#### Assignment:
From the data, return each line holding the word "Controlled".

#### Task data:
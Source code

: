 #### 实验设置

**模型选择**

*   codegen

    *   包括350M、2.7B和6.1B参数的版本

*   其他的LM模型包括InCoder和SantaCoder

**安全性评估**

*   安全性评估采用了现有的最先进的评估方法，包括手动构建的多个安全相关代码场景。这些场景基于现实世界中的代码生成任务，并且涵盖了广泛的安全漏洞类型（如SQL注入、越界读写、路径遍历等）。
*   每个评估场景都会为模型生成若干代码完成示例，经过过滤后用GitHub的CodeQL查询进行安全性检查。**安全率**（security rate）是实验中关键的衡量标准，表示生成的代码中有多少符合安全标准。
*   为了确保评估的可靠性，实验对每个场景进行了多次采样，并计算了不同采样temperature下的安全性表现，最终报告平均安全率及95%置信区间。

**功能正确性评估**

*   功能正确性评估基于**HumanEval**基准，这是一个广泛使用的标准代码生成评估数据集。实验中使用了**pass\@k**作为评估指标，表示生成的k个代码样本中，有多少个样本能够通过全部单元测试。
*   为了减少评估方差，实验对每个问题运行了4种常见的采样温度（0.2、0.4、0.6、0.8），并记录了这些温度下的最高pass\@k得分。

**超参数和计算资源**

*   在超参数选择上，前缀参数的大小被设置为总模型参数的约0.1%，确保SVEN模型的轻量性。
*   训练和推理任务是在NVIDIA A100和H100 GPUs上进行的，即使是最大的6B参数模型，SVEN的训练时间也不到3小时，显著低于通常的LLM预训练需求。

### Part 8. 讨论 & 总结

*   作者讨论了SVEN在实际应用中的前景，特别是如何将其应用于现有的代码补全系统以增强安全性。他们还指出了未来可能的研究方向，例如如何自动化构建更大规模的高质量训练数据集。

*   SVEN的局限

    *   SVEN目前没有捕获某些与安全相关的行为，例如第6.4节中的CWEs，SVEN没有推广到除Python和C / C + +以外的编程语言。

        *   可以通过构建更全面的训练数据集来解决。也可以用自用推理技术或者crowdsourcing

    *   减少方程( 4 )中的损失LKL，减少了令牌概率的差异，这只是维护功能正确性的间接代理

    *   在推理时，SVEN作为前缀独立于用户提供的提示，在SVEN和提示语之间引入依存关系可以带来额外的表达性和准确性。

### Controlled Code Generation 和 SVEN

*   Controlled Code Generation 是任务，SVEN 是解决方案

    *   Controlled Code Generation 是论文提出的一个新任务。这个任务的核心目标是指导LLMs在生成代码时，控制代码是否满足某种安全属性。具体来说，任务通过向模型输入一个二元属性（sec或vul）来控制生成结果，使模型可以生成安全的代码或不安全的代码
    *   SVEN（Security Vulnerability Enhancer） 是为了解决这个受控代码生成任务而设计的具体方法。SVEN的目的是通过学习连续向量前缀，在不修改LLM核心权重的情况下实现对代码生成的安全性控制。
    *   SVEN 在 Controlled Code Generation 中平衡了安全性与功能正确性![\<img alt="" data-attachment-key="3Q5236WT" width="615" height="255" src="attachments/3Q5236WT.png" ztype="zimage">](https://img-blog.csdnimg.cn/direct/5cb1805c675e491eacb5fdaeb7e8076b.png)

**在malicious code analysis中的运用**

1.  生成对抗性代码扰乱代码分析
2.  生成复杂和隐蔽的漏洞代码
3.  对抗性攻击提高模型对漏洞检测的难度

#### Reply to the exercise:
### Controlled Code Generation 和 SVEN
*   Controlled Code Generation 是任务，SVEN 是解决方案
    *   Controlled Code Generation 是论文提出的一个新任务。这个任务的核心目标是指导LLMs在生成代码时，控制代码是否满足某种安全属性。具体来说，任务通过向模型输入一个二元属性（sec或vul）来控制生成结果，使模型可以生成安全的代码或不安全的代码
    *   SVEN 在 Controlled Code Generation 中平衡了安全性与功能正确性![\<img alt="" data-attachment-key="3Q5236WT" width="615" height="255" src="attachments/3Q5236WT.png" ztype="zimage">](https://img-blog.csdnimg.cn/direct/5cb1805c675e491eacb5fdaeb7e8076b.png)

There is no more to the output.